> **THE TASK**
Everything in the data below is left aside except the lines from the one containing "menuText: Deploying Services" through the one containing "Make sure that you're"; repeat those exactly.

== Segment start ==

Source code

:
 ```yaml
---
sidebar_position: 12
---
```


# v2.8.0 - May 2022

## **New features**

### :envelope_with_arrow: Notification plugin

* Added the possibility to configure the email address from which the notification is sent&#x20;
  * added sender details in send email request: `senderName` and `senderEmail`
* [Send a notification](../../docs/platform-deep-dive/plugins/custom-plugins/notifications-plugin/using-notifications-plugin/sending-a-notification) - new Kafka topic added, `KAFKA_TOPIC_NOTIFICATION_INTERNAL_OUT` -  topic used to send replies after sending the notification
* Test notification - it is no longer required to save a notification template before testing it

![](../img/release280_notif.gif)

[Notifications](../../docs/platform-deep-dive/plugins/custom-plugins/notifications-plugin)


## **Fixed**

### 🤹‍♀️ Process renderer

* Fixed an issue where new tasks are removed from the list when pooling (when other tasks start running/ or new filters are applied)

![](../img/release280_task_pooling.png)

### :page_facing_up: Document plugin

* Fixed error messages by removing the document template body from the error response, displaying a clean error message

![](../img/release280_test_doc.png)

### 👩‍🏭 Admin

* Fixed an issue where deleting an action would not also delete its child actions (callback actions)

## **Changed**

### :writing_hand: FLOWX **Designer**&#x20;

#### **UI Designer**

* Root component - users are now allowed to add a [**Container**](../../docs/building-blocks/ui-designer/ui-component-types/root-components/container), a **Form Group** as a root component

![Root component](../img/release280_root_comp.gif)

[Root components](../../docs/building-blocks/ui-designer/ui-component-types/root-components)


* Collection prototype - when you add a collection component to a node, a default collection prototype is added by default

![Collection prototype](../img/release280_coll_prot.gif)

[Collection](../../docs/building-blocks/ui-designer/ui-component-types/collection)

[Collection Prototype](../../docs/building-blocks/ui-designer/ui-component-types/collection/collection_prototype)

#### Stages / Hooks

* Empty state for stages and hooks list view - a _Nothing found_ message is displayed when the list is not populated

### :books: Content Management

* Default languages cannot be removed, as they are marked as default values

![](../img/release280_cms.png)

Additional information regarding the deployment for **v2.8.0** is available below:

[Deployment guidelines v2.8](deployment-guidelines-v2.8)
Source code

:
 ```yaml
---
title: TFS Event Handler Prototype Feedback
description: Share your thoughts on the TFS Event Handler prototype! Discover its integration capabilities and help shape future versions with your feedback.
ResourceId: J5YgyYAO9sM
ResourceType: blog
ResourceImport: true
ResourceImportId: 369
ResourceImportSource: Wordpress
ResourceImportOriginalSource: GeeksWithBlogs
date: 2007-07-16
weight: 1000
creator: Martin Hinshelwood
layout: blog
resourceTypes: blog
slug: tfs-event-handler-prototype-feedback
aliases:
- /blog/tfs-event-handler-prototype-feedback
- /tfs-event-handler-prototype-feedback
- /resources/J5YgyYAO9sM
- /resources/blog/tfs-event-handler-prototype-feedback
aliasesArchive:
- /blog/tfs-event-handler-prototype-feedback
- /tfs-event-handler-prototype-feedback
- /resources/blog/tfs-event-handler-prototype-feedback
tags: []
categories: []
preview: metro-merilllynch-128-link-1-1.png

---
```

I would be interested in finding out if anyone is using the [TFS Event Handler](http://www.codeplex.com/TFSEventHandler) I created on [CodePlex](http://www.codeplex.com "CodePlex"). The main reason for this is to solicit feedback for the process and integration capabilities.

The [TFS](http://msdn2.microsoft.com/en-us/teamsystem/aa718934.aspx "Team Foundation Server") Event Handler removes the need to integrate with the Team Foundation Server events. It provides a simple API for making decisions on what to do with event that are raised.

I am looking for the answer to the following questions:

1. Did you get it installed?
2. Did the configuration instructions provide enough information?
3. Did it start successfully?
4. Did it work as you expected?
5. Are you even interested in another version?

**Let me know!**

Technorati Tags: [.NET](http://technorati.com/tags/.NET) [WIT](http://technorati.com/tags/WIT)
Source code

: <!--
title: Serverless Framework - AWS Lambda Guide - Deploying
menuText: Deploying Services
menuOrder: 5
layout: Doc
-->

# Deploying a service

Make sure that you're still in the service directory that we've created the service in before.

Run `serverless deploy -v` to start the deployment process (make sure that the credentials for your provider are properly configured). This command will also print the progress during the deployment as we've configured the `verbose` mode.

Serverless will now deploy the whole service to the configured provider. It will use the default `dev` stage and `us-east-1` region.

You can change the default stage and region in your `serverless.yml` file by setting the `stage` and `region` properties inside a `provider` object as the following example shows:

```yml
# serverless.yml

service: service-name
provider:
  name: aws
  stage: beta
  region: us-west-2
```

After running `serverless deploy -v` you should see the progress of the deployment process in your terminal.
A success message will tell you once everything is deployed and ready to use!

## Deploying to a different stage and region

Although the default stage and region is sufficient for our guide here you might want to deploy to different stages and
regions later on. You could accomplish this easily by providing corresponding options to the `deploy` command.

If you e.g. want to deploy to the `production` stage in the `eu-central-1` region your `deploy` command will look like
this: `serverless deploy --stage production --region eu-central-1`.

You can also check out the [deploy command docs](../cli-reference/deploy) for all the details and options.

== Segment end ==

> **RESPONSE**
menuText: Deploying Services
menuOrder: 5
layout: Doc
-->

# Deploying a service

Make sure that you're still in the service directory that we've created the service in before.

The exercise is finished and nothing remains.